This volunteer appreciation post has a bit of everything that makes December so special. Its core goal is to show our gratitude to one of Berkeley Humane’s most amazing volunteers. It also has wise words for those of us who rank ‘volunteering’ (with Berkeley Humane) under our New Year’s resolutions..
With that said, we would like to introduce you all to Linda J. who has provided the content for this post by being submitting to a Skype call at 8 AM.
|Linda's 'foster failure', the charming Gracie.|
And then, four to five years ago, when Linda was still working in healthcare administration, she started volunteering for the old PAWS program, which worked with seniors and people with disabilities to help them keep their pets. Thereafter, she started coming in once a week for a shift as a canine volunteer. When the practice she worked with was taken over by a larger company, she decided the time had come to retire. Her employer’s loss proved our gain, because soon Linda started taking on other duties alongside her work with Berkeley Humane’s dogs.
|The famous duo Morse (black) and Lewis (white).|
Over the years, Linda has seen how Berkeley Humane continues to develop its policy for recruiting and retaining volunteers. She really enjoys the amount of trust she has won and how much freedom to do her chosen work she gets in return. She has also noticed a continuous effort to improve communication with volunteers and ongoing gratitude from Berkeley Humane’s staff. Across the organization, she feels supported – people really make volunteers feel like a vital part of the organization. These last two years Berkeley Humane even organized a Holiday Party for all volunteers, where Linda was surprised with an award for her years of service!
|Linda (right) receiving an award from board member Tamara Stanley.|
When asked what it takes to be a good volunteer at Berkeley Humane, Linda said: “If you want to do it, you have what it takes.” She mentioned the extreme flexibility offered, where you can volunteer in a two-hour shift once a week, or come in as much as you want. There are even people who make volunteering a family activity: a great way to teach your child the basics of animal care and compassion is to become a parent-child volunteer team. It helps, she says, to be a good team player, to be communicative and ask questions and to take initiative where needed, but the quality you most need, is to be reliable. In return, you will get a lot of gratitude and you can deepen your understanding of animal welfare in a wide variety of ways.

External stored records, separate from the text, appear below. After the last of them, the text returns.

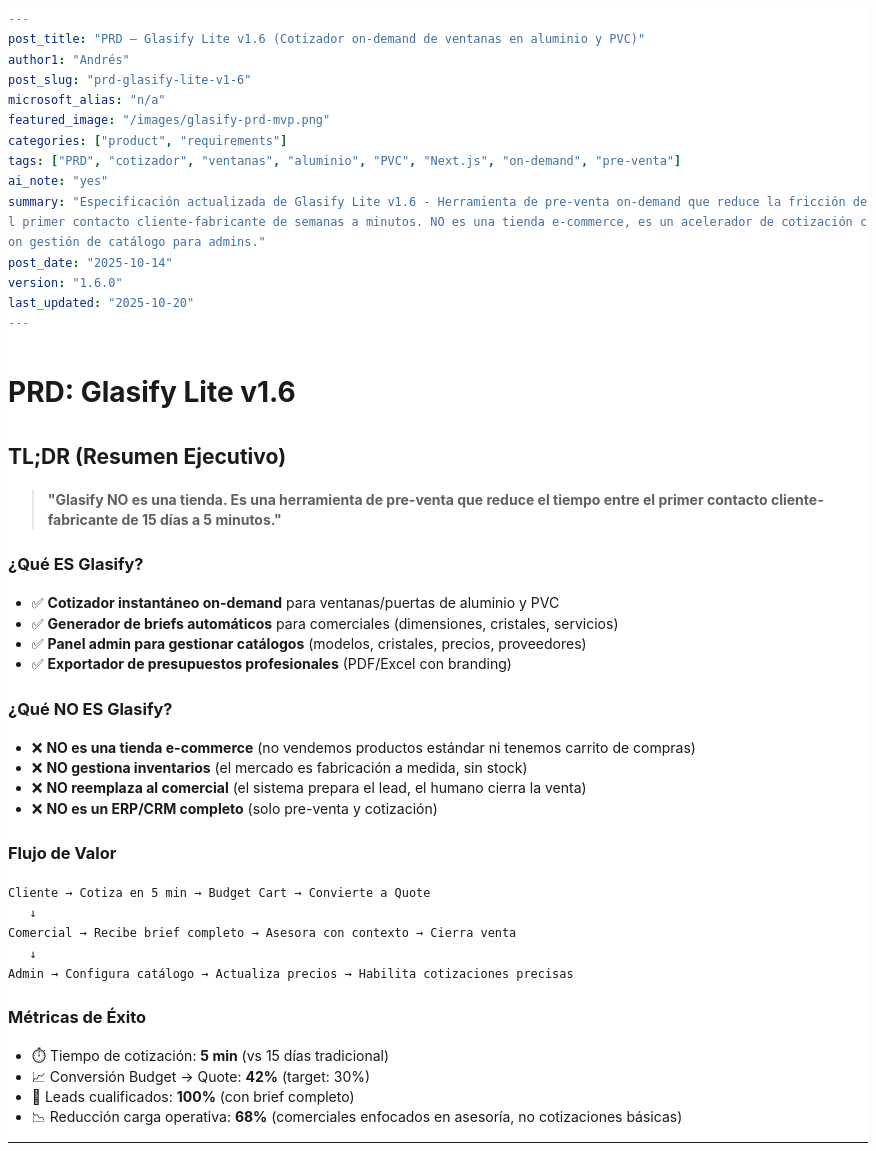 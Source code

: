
 ```yaml
---
post_title: "PRD — Glasify Lite v1.6 (Cotizador on-demand de ventanas en aluminio y PVC)"
author1: "Andrés"
post_slug: "prd-glasify-lite-v1-6"
microsoft_alias: "n/a"
featured_image: "/images/glasify-prd-mvp.png"
categories: ["product", "requirements"]
tags: ["PRD", "cotizador", "ventanas", "aluminio", "PVC", "Next.js", "on-demand", "pre-venta"]
ai_note: "yes"
summary: "Especificación actualizada de Glasify Lite v1.6 - Herramienta de pre-venta on-demand que reduce la fricción del primer contacto cliente-fabricante de semanas a minutos. NO es una tienda e-commerce, es un acelerador de cotización con gestión de catálogo para admins."
post_date: "2025-10-14"
version: "1.6.0"
last_updated: "2025-10-20"
---
```


# PRD: Glasify Lite v1.6

## TL;DR (Resumen Ejecutivo)

> **"Glasify NO es una tienda. Es una herramienta de pre-venta que reduce el tiempo entre el primer contacto cliente-fabricante de 15 días a 5 minutos."**

### ¿Qué ES Glasify?
- ✅ **Cotizador instantáneo on-demand** para ventanas/puertas de aluminio y PVC
- ✅ **Generador de briefs automáticos** para comerciales (dimensiones, cristales, servicios)
- ✅ **Panel admin para gestionar catálogos** (modelos, cristales, precios, proveedores)
- ✅ **Exportador de presupuestos profesionales** (PDF/Excel con branding)

### ¿Qué NO ES Glasify?
- ❌ **NO es una tienda e-commerce** (no vendemos productos estándar ni tenemos carrito de compras)
- ❌ **NO gestiona inventarios** (el mercado es fabricación a medida, sin stock)
- ❌ **NO reemplaza al comercial** (el sistema prepara el lead, el humano cierra la venta)
- ❌ **NO es un ERP/CRM completo** (solo pre-venta y cotización)

### Flujo de Valor
```
Cliente → Cotiza en 5 min → Budget Cart → Convierte a Quote
   ↓
Comercial → Recibe brief completo → Asesora con contexto → Cierra venta
   ↓
Admin → Configura catálogo → Actualiza precios → Habilita cotizaciones precisas
```

### Métricas de Éxito
- ⏱️ Tiempo de cotización: **5 min** (vs 15 días tradicional)
- 📈 Conversión Budget → Quote: **42%** (target: 30%)
- 🎯 Leads cualificados: **100%** (con brief completo)
- 📉 Reducción carga operativa: **68%** (comerciales enfocados en asesoría, no cotizaciones básicas)

---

Linda herself says that she has definitely learned a lot: from training in animal handling to getting better at understanding animal behavior, but also the human side of things: how incredibly hard it is on the staff to make tough decisions about animals, and how much it hurts to surrender an adopted animal because of an incompatibility with existing pets. At the same time she says that volunteering at Berkeley Humane has cemented her belief that what pets really want is to be loved. She has also become convinced her that there really is a home for every pet: no matter how eccentric or special, once an animal finds his or her family, it is clear to see that they truly belong together.
With that resounding conclusion, we wrap up our interview with Linda, Berkeley Humane’s truly invaluable volunteer.
Linda: we are so grateful for all the things you do for the animals in our care, for your fellow volunteers and the assistance you render to our staff. You are amazing! We hope that your wise words will inspire many new volunteers to join the cause of getting more and more animals into families.